YOUR INSTRUCTIONS:
Using the records below, write out again exactly the lines that begin at the line containing "Using the measured" and end at the line containing "0,53895 \nonumber \\", and no other lines.

START INPUT DATA

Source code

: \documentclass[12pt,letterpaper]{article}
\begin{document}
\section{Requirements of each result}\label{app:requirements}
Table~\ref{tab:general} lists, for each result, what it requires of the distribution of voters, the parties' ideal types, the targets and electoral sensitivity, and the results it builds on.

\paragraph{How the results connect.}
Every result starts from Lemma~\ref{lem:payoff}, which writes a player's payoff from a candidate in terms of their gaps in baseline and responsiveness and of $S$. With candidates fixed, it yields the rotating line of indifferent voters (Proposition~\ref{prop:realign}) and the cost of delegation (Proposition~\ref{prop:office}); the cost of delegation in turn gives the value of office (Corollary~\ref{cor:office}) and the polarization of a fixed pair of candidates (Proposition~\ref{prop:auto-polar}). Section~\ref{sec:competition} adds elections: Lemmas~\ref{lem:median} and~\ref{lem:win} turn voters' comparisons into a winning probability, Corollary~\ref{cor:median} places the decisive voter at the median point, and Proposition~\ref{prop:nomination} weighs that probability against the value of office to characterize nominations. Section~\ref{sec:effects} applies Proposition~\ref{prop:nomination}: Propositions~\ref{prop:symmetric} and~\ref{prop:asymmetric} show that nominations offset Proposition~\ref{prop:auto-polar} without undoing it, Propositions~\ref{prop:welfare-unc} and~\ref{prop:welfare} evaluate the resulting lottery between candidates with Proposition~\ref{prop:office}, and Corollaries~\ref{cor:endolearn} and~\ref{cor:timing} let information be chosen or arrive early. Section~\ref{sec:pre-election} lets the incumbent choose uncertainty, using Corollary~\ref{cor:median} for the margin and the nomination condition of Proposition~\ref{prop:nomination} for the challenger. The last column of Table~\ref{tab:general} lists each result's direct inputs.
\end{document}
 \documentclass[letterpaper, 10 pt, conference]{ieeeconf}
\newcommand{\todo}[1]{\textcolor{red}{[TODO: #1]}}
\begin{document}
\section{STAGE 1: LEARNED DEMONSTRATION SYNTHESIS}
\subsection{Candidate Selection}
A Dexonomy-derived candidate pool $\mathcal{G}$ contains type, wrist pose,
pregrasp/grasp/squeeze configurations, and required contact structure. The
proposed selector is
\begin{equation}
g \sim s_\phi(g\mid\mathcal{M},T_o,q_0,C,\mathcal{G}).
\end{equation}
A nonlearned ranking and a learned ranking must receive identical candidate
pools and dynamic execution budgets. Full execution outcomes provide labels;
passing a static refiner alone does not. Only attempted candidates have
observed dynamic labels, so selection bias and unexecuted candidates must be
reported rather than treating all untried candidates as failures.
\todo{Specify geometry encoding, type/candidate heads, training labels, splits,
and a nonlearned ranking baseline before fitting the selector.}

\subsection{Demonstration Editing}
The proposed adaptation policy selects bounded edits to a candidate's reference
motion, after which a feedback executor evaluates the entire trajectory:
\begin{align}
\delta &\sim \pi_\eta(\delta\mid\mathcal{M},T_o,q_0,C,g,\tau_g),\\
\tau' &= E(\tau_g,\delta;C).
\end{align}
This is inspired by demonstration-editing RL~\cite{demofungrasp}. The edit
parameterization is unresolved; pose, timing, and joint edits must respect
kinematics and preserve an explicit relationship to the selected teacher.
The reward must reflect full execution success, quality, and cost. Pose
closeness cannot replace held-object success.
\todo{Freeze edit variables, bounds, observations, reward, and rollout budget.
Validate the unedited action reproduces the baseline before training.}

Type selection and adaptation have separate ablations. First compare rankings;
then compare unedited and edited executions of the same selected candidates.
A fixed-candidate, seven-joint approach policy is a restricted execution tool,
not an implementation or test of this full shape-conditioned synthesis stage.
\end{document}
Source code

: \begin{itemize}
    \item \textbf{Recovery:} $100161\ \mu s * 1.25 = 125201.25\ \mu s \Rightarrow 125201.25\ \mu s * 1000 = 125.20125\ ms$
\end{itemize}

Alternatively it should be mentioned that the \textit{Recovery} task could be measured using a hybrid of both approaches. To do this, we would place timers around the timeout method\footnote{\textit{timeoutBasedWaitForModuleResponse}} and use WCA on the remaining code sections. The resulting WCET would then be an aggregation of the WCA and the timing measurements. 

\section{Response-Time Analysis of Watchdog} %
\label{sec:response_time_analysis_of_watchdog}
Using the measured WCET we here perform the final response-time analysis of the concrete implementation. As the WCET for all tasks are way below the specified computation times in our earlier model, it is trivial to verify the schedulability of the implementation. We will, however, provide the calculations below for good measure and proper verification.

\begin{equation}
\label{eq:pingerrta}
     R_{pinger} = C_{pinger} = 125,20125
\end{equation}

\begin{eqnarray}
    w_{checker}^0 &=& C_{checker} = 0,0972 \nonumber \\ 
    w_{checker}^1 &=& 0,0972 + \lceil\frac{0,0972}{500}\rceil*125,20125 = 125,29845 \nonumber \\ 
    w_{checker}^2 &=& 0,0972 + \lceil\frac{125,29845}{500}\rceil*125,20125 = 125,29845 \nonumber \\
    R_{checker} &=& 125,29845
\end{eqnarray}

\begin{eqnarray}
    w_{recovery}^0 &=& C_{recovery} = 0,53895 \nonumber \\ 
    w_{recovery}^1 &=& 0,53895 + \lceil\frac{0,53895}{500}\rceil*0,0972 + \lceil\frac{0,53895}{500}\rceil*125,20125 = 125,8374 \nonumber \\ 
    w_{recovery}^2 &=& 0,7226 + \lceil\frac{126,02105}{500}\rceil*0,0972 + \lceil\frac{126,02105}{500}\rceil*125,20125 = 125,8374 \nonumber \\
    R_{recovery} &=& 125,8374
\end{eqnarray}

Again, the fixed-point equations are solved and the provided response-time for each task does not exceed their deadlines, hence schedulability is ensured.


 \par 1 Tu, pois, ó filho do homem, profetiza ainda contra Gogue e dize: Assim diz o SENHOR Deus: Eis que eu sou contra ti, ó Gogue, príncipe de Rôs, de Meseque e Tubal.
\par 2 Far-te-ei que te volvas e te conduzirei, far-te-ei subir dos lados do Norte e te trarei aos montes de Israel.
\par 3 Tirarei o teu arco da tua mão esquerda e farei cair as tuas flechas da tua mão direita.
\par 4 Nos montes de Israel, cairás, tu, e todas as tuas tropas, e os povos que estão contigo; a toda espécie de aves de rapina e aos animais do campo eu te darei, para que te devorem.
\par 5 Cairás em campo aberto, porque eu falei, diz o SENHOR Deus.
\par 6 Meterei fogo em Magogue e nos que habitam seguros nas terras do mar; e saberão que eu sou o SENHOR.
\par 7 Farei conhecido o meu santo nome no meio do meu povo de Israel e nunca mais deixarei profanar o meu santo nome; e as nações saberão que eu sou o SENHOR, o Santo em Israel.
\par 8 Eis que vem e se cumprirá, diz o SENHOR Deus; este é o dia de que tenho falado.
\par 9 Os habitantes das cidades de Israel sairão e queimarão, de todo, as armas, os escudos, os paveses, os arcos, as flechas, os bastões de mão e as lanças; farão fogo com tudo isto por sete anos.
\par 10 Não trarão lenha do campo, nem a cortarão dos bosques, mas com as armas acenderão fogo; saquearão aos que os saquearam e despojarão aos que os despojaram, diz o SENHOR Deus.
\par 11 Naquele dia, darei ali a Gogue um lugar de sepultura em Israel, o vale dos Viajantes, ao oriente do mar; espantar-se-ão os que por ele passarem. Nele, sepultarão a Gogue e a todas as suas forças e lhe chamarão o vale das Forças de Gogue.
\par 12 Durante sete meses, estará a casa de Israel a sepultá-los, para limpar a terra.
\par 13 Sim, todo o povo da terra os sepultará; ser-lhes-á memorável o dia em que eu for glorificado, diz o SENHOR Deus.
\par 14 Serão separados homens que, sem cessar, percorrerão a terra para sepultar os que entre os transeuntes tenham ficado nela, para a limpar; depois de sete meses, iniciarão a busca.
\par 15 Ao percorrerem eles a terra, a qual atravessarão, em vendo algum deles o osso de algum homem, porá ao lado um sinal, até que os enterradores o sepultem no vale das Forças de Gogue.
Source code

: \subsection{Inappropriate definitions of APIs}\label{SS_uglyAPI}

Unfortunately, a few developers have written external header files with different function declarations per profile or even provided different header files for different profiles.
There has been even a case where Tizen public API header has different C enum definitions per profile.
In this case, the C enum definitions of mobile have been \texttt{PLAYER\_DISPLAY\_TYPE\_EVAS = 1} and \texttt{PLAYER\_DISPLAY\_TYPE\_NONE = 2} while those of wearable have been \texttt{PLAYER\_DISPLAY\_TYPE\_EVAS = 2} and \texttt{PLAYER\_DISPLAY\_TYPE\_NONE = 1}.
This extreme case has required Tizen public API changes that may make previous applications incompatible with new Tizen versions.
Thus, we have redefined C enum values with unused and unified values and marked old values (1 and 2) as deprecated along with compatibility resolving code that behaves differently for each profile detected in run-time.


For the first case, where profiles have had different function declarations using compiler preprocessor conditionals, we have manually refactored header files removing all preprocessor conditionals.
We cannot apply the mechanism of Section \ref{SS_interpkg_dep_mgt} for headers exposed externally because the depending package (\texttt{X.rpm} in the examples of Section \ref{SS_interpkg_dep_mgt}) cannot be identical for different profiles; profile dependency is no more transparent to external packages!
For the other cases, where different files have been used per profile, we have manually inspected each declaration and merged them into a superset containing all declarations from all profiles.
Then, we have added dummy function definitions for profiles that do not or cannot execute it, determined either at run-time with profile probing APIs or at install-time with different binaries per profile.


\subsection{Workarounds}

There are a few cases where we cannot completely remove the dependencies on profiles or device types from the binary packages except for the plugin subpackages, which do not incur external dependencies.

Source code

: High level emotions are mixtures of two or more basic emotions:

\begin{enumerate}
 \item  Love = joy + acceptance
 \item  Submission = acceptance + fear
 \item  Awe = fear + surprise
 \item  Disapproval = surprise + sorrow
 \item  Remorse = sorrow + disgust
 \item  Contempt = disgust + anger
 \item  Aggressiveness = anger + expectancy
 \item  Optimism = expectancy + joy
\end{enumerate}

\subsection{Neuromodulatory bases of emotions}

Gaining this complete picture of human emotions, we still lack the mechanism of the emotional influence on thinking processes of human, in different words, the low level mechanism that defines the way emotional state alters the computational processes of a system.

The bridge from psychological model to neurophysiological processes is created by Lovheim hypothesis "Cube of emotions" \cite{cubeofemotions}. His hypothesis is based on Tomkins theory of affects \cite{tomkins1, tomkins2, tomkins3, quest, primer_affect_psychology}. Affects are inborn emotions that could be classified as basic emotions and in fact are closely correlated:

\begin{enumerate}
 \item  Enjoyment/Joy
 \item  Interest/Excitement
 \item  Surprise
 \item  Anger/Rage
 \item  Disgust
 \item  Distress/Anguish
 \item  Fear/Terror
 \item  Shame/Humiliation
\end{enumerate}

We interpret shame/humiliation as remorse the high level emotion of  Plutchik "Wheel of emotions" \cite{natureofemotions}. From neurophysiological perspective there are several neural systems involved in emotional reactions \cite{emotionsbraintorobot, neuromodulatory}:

END INPUT DATA

FINISHED EXERCISE:
Using the measured WCET we here perform the final response-time analysis of the concrete implementation. As the WCET for all tasks are way below the specified computation times in our earlier model, it is trivial to verify the schedulability of the implementation. We will, however, provide the calculations below for good measure and proper verification.

\begin{equation}
\label{eq:pingerrta}
     R_{pinger} = C_{pinger} = 125,20125
\end{equation}

\begin{eqnarray}
    w_{checker}^0 &=& C_{checker} = 0,0972 \nonumber \\ 
    w_{checker}^1 &=& 0,0972 + \lceil\frac{0,0972}{500}\rceil*125,20125 = 125,29845 \nonumber \\ 
    w_{checker}^2 &=& 0,0972 + \lceil\frac{125,29845}{500}\rceil*125,20125 = 125,29845 \nonumber \\
    R_{checker} &=& 125,29845
\end{eqnarray}

\begin{eqnarray}
    w_{recovery}^0 &=& C_{recovery} = 0,53895 \nonumber \\ 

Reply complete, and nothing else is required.